Your instructions:
All entries are to be copied verbatim, while the pictures stay out.

Provided records:

☆ ☆ ☆

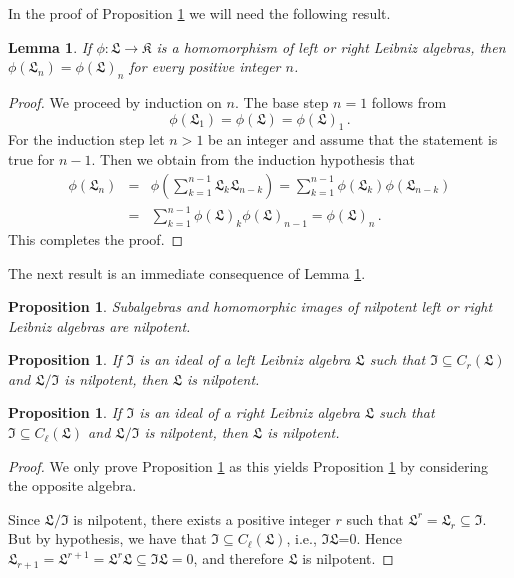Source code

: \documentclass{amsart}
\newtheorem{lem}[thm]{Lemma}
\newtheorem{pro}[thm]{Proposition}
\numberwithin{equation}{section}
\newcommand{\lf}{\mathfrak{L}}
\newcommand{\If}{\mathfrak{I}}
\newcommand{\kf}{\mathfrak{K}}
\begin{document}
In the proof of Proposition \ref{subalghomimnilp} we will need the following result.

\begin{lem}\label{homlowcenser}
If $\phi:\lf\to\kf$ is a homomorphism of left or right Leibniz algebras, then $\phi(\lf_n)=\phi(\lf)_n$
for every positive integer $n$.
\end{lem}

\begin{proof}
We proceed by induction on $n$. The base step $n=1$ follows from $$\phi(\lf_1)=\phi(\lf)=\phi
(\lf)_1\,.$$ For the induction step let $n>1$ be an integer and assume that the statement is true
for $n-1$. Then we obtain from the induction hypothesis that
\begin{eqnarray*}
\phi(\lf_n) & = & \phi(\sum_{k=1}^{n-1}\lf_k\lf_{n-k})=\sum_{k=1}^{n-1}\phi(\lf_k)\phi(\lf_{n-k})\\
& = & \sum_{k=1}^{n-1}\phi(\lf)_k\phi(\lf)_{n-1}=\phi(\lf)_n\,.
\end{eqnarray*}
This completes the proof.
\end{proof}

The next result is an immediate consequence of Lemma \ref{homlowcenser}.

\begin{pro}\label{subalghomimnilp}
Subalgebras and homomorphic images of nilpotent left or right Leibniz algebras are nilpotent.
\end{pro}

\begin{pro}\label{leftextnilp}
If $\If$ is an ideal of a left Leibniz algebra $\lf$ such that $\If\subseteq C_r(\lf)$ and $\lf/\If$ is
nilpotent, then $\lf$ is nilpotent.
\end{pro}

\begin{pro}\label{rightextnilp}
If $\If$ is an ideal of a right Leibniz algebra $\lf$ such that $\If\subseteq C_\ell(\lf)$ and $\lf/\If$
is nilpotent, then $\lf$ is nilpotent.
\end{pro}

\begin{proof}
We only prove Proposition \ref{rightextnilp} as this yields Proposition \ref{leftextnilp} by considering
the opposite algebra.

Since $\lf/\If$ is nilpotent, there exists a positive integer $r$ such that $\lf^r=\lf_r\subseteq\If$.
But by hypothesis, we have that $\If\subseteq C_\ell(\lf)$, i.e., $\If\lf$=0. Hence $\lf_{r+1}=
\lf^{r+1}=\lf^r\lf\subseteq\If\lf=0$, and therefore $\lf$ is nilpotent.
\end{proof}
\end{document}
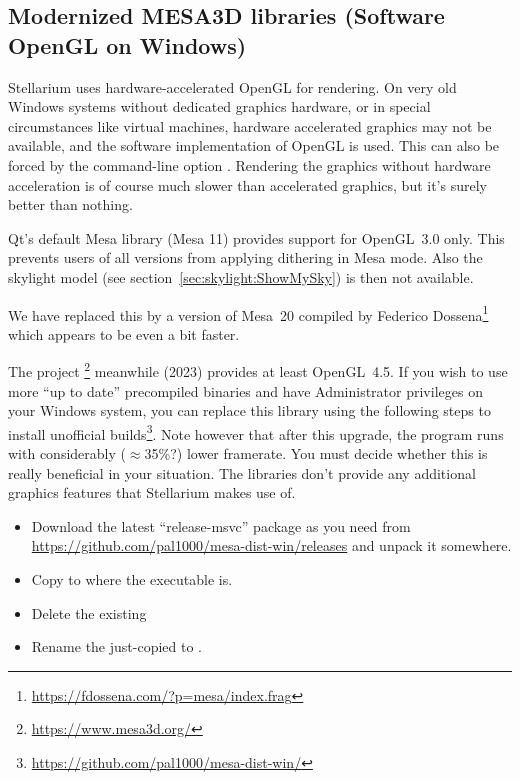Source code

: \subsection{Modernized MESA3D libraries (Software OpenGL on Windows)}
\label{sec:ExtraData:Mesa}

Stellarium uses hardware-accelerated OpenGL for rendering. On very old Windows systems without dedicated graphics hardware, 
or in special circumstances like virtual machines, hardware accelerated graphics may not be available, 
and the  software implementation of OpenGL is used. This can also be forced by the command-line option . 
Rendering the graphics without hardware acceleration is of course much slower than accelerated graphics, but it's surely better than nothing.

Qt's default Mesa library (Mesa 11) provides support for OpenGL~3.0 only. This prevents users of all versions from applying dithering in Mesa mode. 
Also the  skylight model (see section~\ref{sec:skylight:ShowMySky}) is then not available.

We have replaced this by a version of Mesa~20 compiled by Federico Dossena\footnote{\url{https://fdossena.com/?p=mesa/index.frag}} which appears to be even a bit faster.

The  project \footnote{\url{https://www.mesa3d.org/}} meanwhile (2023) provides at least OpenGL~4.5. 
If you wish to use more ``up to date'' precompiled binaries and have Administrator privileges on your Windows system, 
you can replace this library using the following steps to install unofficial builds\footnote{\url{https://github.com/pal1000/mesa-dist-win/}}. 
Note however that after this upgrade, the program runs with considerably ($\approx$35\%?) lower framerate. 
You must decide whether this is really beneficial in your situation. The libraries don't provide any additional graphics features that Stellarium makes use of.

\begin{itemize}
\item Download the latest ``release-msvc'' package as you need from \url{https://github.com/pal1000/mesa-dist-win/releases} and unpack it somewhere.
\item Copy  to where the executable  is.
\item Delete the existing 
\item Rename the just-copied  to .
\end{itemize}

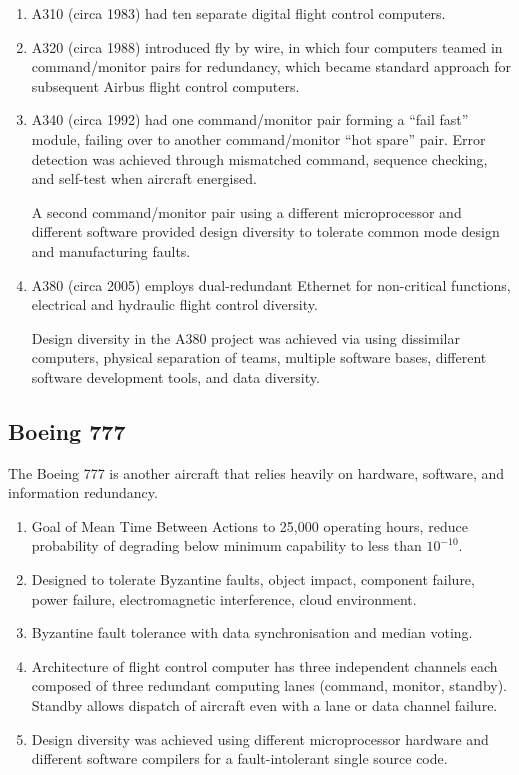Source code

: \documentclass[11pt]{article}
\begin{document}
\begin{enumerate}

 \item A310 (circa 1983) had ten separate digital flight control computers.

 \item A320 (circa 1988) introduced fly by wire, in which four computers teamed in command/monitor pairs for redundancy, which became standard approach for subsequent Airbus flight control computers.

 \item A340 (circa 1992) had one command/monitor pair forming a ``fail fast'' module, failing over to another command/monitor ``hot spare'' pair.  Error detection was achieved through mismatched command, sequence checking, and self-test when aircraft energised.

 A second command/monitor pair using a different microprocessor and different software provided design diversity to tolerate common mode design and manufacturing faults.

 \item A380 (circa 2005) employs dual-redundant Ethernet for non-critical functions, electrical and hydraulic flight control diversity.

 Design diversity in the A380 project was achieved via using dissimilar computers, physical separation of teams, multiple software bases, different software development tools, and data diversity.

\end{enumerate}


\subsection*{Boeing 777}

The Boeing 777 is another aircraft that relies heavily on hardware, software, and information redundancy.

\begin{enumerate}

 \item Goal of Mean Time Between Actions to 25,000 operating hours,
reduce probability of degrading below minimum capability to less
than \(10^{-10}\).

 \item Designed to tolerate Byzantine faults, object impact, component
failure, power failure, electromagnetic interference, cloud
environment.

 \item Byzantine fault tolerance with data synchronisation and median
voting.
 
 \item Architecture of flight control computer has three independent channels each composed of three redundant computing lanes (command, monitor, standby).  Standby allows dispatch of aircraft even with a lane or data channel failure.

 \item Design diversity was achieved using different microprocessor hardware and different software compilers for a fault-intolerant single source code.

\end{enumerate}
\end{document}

☆ ☆ ☆

Final answer:
Source code

: \documentclass{amsart}
\newtheorem{lem}[thm]{Lemma}
\newtheorem{pro}[thm]{Proposition}
\numberwithin{equation}{section}
\newcommand{\lf}{\mathfrak{L}}
\newcommand{\If}{\mathfrak{I}}
\newcommand{\kf}{\mathfrak{K}}
\begin{document}
In the proof of Proposition \ref{subalghomimnilp} we will need the following result.

\begin{lem}\label{homlowcenser}
If $\phi:\lf\to\kf$ is a homomorphism of left or right Leibniz algebras, then $\phi(\lf_n)=\phi(\lf)_n$
for every positive integer $n$.
\end{lem}

\begin{proof}
We proceed by induction on $n$. The base step $n=1$ follows from $$\phi(\lf_1)=\phi(\lf)=\phi
(\lf)_1\,.$$ For the induction step let $n>1$ be an integer and assume that the statement is true
for $n-1$. Then we obtain from the induction hypothesis that
\begin{eqnarray*}
\phi(\lf_n) & = & \phi(\sum_{k=1}^{n-1}\lf_k\lf_{n-k})=\sum_{k=1}^{n-1}\phi(\lf_k)\phi(\lf_{n-k})\\
& = & \sum_{k=1}^{n-1}\phi(\lf)_k\phi(\lf)_{n-1}=\phi(\lf)_n\,.
\end{eqnarray*}
This completes the proof.
\end{proof}

The next result is an immediate consequence of Lemma \ref{homlowcenser}.

\begin{pro}\label{subalghomimnilp}
Subalgebras and homomorphic images of nilpotent left or right Leibniz algebras are nilpotent.
\end{pro}

\begin{pro}\label{leftextnilp}
If $\If$ is an ideal of a left Leibniz algebra $\lf$ such that $\If\subseteq C_r(\lf)$ and $\lf/\If$ is
nilpotent, then $\lf$ is nilpotent.
\end{pro}

\begin{pro}\label{rightextnilp}
If $\If$ is an ideal of a right Leibniz algebra $\lf$ such that $\If\subseteq C_\ell(\lf)$ and $\lf/\If$
is nilpotent, then $\lf$ is nilpotent.
\end{pro}

\begin{proof}
We only prove Proposition \ref{rightextnilp} as this yields Proposition \ref{leftextnilp} by considering
the opposite algebra.

Since $\lf/\If$ is nilpotent, there exists a positive integer $r$ such that $\lf^r=\lf_r\subseteq\If$.
But by hypothesis, we have that $\If\subseteq C_\ell(\lf)$, i.e., $\If\lf$=0. Hence $\lf_{r+1}=
\lf^{r+1}=\lf^r\lf\subseteq\If\lf=0$, and therefore $\lf$ is nilpotent.
\end{proof}
\end{document}
Source code

: \subsection{Modernized MESA3D libraries (Software OpenGL on Windows)}
\label{sec:ExtraData:Mesa}

Stellarium uses hardware-accelerated OpenGL for rendering. On very old Windows systems without dedicated graphics hardware, 
or in special circumstances like virtual machines, hardware accelerated graphics may not be available, 
and the  software implementation of OpenGL is used. This can also be forced by the command-line option . 
Rendering the graphics without hardware acceleration is of course much slower than accelerated graphics, but it's surely better than nothing.

Qt's default Mesa library (Mesa 11) provides support for OpenGL~3.0 only. This prevents users of all versions from applying dithering in Mesa mode. 
Also the  skylight model (see section~\ref{sec:skylight:ShowMySky}) is then not available.

We have replaced this by a version of Mesa~20 compiled by Federico Dossena\footnote{\url{https://fdossena.com/?p=mesa/index.frag}} which appears to be even a bit faster.

The  project \footnote{\url{https://www.mesa3d.org/}} meanwhile (2023) provides at least OpenGL~4.5. 
If you wish to use more ``up to date'' precompiled binaries and have Administrator privileges on your Windows system, 
you can replace this library using the following steps to install unofficial builds\footnote{\url{https://github.com/pal1000/mesa-dist-win/}}. 
Note however that after this upgrade, the program runs with considerably ($\approx$35\%?) lower framerate. 
You must decide whether this is really beneficial in your situation. The libraries don't provide any additional graphics features that Stellarium makes use of.

\begin{itemize}
\item Download the latest ``release-msvc'' package as you need from \url{https://github.com/pal1000/mesa-dist-win/releases} and unpack it somewhere.
\item Copy  to where the executable  is.
\item Delete the existing 
\item Rename the just-copied  to .
\end{itemize}

Source code

: \documentclass[11pt]{article}
\begin{document}
\begin{enumerate}

 \item A310 (circa 1983) had ten separate digital flight control computers.

 \item A320 (circa 1988) introduced fly by wire, in which four computers teamed in command/monitor pairs for redundancy, which became standard approach for subsequent Airbus flight control computers.

 \item A340 (circa 1992) had one command/monitor pair forming a ``fail fast'' module, failing over to another command/monitor ``hot spare'' pair.  Error detection was achieved through mismatched command, sequence checking, and self-test when aircraft energised.

 A second command/monitor pair using a different microprocessor and different software provided design diversity to tolerate common mode design and manufacturing faults.

 \item A380 (circa 2005) employs dual-redundant Ethernet for non-critical functions, electrical and hydraulic flight control diversity.

 Design diversity in the A380 project was achieved via using dissimilar computers, physical separation of teams, multiple software bases, different software development tools, and data diversity.

\end{enumerate}


\subsection*{Boeing 777}

The Boeing 777 is another aircraft that relies heavily on hardware, software, and information redundancy.

\begin{enumerate}

 \item Goal of Mean Time Between Actions to 25,000 operating hours,
reduce probability of degrading below minimum capability to less
than \(10^{-10}\).

 \item Designed to tolerate Byzantine faults, object impact, component
failure, power failure, electromagnetic interference, cloud
environment.

 \item Byzantine fault tolerance with data synchronisation and median
voting.
 
 \item Architecture of flight control computer has three independent channels each composed of three redundant computing lanes (command, monitor, standby).  Standby allows dispatch of aircraft even with a lane or data channel failure.

 \item Design diversity was achieved using different microprocessor hardware and different software compilers for a fault-intolerant single source code.

\end{enumerate}
\end{document}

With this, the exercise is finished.